# About this task
Could you restate, exactly and with nothing added, the lines from the start of the data through the line that holds "engaged listener and", leaving the pictures out?

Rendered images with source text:
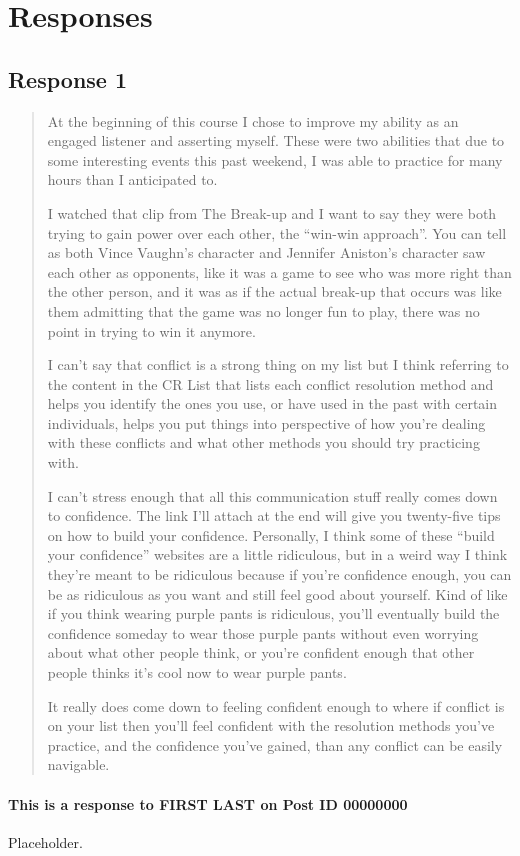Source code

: 
\section{Responses}
  \subsection{Response 1}
    \begin{quotation}
      At the beginning of this course I chose to improve my ability as an
        engaged listener and asserting myself. These were two abilities that due
        to some interesting events this past weekend, I was able to practice for
        many hours than I anticipated to.

      I watched that clip from The Break-up and I want to say they were both
        trying to gain power over each other, the ``win-win approach''. You can
        tell as both Vince Vaughn's character and Jennifer Aniston's character
        saw each other as opponents, like it was a game to see who was more
        right than the other person, and it was as if the actual break-up that
        occurs was like them admitting that the game was no longer fun to play,
        there was no point in trying to win it anymore.

      I can't say that conflict is a strong thing on my list but I think
        referring to the content in the CR List that lists each conflict
        resolution method and helps you identify the ones you use, or have used
        in the past with certain individuals, helps you put things into
        perspective of how you're dealing with these conflicts and what other
        methods you should try practicing with.

      I can't stress enough that all this communication stuff really comes down
        to confidence. The link I'll attach at the end will give you twenty-five
        tips on how to build your confidence. Personally, I think some of these
        ``build your confidence'' websites are a little ridiculous, but in a
        weird way I think they're meant to be ridiculous because if you're
        confidence enough, you can be as ridiculous as you want and still feel
        good about yourself. Kind of like if you think wearing purple pants is
        ridiculous, you'll eventually build the confidence someday to wear those
        purple pants without even worrying about what other people think, or
        you're confident enough that other people thinks it's cool now to wear
        purple pants.

      It really does come down to feeling confident enough to where if conflict
        is on your list then you'll feel confident with the resolution methods
        you've practice, and the confidence you've gained, than any conflict can
        be easily navigable.
    \end{quotation}

    \paragraph{This is a response to FIRST LAST on Post ID 00000000}
      Placeholder.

# Your response
Source code

: 
\section{Responses}
  \subsection{Response 1}
    \begin{quotation}
      At the beginning of this course I chose to improve my ability as an
        engaged listener and asserting myself. These were two abilities that due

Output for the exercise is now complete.